Le gars se ramène peu avant 4 heures. Veste de cuir et barbe de trois jours, la quarantaine passe-partout. «Ça va, Amar ?» qu’il demande mécaniquement sans attendre la réponse. Il scrute le frigo des laitages. «Fais gaffe, t’as une mousse au chocolat qu’est passée de date», il prévient en s’emparant d’un yaourt à boire. Puis il choisit une boîte de cookies avant de s’arrêter devant les tablettes de chocolat. «T’as plus de Galak, qu’est-ce que tu fous Amar ? Je vais être obligé de prendre le praliné ?» rigole l’intrus.

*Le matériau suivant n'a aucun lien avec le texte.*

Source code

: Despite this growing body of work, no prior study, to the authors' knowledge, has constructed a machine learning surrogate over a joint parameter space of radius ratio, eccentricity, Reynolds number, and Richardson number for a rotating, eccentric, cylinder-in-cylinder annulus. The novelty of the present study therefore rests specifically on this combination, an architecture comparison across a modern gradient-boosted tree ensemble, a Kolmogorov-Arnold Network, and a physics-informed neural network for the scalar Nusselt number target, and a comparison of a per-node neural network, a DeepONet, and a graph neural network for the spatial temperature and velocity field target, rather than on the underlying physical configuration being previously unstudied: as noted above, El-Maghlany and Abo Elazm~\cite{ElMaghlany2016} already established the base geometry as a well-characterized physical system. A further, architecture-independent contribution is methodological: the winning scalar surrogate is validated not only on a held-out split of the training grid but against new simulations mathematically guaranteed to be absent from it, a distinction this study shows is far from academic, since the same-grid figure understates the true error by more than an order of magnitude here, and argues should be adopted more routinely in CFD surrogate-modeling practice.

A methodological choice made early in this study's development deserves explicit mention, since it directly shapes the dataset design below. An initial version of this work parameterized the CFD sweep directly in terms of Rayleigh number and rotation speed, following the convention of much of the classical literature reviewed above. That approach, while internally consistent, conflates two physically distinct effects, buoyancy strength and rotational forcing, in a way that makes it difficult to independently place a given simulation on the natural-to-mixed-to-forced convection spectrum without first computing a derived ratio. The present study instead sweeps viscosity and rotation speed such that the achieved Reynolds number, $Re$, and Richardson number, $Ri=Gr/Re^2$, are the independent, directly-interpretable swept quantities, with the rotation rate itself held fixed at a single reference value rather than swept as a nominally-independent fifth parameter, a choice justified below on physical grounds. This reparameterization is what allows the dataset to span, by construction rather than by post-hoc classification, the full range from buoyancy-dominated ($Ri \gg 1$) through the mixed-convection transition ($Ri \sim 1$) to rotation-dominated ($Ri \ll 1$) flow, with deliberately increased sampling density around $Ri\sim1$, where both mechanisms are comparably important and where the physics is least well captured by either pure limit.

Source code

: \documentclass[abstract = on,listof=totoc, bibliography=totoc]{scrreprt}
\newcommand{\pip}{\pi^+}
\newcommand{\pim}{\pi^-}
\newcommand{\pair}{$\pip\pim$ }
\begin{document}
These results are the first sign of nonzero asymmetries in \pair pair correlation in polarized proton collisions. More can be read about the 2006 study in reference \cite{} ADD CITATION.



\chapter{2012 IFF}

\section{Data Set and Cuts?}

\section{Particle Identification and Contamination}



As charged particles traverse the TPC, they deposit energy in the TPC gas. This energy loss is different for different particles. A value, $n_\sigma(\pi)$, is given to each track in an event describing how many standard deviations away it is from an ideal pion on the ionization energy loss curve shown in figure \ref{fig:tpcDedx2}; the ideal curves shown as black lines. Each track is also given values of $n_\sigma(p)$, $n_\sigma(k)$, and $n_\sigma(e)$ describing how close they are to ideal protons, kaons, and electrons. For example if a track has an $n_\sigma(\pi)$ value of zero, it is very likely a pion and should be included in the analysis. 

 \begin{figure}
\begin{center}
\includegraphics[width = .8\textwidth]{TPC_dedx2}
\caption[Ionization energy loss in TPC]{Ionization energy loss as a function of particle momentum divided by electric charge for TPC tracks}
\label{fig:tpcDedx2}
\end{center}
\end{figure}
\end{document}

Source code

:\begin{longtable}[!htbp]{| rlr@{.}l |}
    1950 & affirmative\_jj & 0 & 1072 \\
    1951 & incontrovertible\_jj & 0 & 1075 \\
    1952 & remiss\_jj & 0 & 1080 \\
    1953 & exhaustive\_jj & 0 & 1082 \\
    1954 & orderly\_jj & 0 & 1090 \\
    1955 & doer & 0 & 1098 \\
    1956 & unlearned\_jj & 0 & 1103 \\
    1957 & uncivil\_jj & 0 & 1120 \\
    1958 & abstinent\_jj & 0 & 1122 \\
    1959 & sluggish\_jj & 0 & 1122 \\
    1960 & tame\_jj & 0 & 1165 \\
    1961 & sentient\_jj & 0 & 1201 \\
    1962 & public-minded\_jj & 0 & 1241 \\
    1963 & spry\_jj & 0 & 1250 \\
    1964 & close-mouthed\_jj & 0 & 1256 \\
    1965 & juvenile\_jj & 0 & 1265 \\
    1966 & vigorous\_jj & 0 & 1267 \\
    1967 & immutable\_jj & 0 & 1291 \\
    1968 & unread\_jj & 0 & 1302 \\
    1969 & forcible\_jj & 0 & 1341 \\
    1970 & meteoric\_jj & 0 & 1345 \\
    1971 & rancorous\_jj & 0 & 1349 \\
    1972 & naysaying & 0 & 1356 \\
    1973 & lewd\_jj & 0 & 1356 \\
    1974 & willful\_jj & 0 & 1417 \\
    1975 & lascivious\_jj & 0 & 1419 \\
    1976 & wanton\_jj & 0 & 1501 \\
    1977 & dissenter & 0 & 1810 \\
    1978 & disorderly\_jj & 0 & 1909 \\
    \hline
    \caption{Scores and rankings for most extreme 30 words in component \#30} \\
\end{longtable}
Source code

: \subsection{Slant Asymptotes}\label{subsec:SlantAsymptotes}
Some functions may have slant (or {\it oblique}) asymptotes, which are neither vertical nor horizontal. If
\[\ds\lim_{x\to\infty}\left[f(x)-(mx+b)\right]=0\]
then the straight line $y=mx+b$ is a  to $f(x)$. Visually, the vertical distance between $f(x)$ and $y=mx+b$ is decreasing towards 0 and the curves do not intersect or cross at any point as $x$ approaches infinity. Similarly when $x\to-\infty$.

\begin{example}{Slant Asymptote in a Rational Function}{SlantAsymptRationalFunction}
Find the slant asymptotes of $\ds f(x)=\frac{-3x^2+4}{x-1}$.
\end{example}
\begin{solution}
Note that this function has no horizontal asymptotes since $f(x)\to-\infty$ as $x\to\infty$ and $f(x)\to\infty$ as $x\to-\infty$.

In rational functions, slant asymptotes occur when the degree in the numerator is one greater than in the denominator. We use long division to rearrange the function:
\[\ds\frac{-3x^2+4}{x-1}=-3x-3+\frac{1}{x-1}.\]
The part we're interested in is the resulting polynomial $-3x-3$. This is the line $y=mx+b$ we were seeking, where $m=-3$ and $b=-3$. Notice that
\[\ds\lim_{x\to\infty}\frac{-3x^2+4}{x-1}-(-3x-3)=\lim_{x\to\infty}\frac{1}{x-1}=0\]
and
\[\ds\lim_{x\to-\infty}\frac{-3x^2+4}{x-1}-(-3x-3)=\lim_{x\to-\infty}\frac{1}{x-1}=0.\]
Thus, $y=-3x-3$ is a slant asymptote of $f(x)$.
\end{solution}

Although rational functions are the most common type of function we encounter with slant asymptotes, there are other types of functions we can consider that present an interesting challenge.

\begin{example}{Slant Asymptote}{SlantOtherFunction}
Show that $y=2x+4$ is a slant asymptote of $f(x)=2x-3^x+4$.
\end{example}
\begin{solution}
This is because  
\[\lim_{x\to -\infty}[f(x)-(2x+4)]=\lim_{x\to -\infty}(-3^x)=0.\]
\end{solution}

En faisant l’appoint, il conseille encore : «Tu devrais avoir de la crème de marrons, c’est encore meilleur la nuit.» Amar tire son rideau de fer : «Alors tu vois le genre de gonze que c’est ?»«Ben ouais, c’est un condé.» «T’as le nez», qu’il nous répond. «Non, mais lui, il en a les chaussures. Des croquenots noirs montants avec des pneus de tracteur comme semelles, c’est pas des pompes pour aller manger des petits fours au Ritz à 4 heures du mat. Même si on aime la ganache.»

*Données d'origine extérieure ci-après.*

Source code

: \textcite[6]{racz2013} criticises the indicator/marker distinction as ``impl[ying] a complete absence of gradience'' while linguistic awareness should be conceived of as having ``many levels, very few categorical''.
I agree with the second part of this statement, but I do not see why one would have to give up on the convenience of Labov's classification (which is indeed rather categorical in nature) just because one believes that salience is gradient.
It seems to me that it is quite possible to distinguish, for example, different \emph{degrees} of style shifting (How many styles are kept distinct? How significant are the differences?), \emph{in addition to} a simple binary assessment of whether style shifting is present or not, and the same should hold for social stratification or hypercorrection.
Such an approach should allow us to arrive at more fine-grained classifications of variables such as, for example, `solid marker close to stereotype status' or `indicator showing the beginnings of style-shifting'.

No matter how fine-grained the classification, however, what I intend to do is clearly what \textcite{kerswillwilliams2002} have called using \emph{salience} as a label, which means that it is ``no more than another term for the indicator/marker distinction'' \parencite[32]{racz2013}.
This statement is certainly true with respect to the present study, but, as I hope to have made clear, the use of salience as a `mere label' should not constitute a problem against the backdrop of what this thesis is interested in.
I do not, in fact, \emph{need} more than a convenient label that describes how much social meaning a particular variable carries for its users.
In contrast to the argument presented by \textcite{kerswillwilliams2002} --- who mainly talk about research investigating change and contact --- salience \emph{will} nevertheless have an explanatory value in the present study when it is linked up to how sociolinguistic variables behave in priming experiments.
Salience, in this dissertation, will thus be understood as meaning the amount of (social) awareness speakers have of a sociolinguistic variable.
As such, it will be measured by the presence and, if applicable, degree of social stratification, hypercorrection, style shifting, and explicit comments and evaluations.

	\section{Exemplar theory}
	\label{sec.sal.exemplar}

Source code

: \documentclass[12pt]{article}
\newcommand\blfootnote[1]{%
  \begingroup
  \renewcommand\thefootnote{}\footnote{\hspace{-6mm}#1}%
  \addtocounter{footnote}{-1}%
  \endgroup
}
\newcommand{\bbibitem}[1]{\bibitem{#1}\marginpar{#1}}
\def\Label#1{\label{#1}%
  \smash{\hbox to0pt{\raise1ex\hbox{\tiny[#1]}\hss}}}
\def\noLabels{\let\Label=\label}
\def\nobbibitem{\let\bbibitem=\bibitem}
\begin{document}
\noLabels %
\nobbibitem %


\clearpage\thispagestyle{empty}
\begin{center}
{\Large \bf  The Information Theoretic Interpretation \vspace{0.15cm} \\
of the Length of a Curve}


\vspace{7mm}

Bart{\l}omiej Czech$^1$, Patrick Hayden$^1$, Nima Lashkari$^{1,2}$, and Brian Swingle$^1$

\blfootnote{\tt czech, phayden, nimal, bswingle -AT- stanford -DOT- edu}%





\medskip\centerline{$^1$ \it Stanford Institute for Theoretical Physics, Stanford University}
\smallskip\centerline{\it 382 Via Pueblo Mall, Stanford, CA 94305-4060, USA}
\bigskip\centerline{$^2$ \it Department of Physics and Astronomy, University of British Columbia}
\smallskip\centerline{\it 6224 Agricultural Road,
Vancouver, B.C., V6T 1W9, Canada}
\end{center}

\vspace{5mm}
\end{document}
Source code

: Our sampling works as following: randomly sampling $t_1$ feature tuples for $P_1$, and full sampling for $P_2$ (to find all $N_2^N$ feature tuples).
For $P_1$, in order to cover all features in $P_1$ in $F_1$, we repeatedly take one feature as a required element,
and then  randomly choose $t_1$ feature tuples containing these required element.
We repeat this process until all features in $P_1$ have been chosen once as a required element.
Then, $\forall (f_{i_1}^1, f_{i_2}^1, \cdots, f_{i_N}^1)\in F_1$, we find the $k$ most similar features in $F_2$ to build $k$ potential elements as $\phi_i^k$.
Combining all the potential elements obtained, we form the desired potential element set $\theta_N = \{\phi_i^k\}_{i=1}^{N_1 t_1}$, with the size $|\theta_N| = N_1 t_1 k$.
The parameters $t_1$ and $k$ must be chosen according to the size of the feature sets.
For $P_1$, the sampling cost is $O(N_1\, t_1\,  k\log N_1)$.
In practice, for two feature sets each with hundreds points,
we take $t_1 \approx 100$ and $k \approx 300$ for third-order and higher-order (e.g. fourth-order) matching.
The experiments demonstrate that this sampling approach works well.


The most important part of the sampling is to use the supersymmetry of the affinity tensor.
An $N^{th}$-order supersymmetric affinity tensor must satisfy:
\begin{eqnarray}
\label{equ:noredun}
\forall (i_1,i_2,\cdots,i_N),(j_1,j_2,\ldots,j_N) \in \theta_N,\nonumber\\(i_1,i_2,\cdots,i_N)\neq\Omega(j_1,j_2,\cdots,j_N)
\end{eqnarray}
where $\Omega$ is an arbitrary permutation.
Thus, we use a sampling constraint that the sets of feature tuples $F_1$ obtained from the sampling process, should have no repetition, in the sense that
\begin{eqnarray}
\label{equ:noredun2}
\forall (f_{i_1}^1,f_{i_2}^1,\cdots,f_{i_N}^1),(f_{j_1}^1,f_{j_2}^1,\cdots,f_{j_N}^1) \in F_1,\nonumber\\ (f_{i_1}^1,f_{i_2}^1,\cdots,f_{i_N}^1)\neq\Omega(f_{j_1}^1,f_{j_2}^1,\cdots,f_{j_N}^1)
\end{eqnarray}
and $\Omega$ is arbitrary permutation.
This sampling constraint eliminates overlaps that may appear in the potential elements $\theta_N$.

Ganache. On est allé emprunter une recette de «mousse de marrons, chocolat au lait» à Trish Deseine, auteure de Chocolat, un des cahiers de cuisine de la collection lancée par la Grande Epicerie de Paris (1). Pour la ganache, il faut 50 g de chocolat au lait Valrhona ; 15 cl de crème fleurette fraîche. Pour la mousse, 35 cl de crème fleurette fraîche ; 3 cuillères à soupe de mascarpone ; 3 cuillères à soupe de crème de marrons ; 4 à 6 marrons glacés pour la décoration. Faites chauffer la crème et versez-la sur le chocolat. Attendez une à deux minutes, puis remuez doucement pour obtenir une ganache lisse et brillante.
Tapissez le fond de six coupelles avec la ganache et réservez au réfrigérateur. Montez la crème avec le mascarpone en chantilly et incorporez la crème de marrons. Avec une poche à pâtisserie, remplissez les coupelles de cette mousse de marrons et laissez reposer une à deux heures au réfrigérateur. Servez avec un marron glacé ou des brisures de marron pour décorer.
(1) «Chocolat», recettes de Trish Deseine, les Cahiers de la Grande Epicerie de Paris (éditions Alternatives et Cent Mille Milliards).